Pharmacy Times:How has pharmacist-led medication access and counseling improved adherence and reduced patient costs?
Yates: We spend a lot of time during visits counseling patients and ensuring that they completely understand their medication, which I think helps lead to the high anticoagulation adherence rates we have seen. We saw 96% adherence for the first three months of treatment based on proportion of days covered.
In the first full year that we were open, we helped save patients over $50,000 in out-of-pocket costs when looking at just the first three months’ supply of medication they received. This was accomplished through copay cards, patient assistance programs, Medicaid enrollment, and anything else we could do to help them save money, which equated to about $250 per patient.
Pharmacy Times: What does it mean to you, both personally and professionally, to be recognized as an award recipient for this pharmacist-led DVT clinic initiative?
Yates: I feel incredibly honored and humbled to receive this award. Opening and leading this clinic was my first post-residency job, and I feel incredibly lucky to get to care for these patients. It is really rewarding for me to see patients walk into their clinic visit anxious about the news of their DVT diagnosis but leave feeling empowered with the knowledge of what is going on, what we are doing, and why we are doing it.

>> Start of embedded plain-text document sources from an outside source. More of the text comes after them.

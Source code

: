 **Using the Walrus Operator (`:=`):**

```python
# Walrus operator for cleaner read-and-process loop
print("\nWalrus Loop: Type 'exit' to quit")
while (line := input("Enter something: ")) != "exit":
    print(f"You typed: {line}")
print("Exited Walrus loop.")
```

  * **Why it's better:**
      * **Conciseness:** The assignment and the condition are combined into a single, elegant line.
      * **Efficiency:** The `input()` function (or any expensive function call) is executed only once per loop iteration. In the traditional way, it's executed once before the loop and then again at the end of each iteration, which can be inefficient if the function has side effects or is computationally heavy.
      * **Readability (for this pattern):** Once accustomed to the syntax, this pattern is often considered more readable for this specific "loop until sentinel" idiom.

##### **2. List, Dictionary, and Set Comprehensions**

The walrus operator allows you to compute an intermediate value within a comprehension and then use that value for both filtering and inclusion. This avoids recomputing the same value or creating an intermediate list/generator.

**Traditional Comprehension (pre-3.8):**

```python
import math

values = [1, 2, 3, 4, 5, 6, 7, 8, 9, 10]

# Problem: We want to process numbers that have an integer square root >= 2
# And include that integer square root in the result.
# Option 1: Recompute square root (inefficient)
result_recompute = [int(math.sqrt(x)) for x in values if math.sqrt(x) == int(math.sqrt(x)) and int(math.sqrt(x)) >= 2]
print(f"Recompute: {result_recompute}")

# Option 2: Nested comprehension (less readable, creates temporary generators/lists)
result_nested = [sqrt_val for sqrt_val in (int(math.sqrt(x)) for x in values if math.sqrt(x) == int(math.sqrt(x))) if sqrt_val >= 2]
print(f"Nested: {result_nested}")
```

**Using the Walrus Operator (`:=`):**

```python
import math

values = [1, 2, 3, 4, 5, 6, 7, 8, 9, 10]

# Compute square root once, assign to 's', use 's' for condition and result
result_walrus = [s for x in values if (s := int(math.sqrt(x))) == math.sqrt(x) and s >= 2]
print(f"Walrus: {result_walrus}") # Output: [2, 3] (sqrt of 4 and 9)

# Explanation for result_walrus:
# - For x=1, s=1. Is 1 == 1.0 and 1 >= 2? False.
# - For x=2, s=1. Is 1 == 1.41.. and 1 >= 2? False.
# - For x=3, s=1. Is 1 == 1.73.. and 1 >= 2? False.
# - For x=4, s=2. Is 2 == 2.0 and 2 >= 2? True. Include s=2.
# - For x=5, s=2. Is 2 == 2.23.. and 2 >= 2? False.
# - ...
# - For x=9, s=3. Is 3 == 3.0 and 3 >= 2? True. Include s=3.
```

It has also been a joy to work with a wonderful group of vascular surgeons, sonographers, heart and vascular leaders, clinic staff, and many others across our health system. The clinic would not exist or be successful without every single one of them. I hope the awareness that comes with this award leads other health systems to see the value in a model like this and replicate it in their own communities. It has worked really well for DVT, and as value-based care continues to evolve, I believe it would work well for other disease states with high acute care utilization or significant gaps in medication management. I would be more than happy to talk with anyone hoping to implement something like this and encourage them to reach out if I can be of help.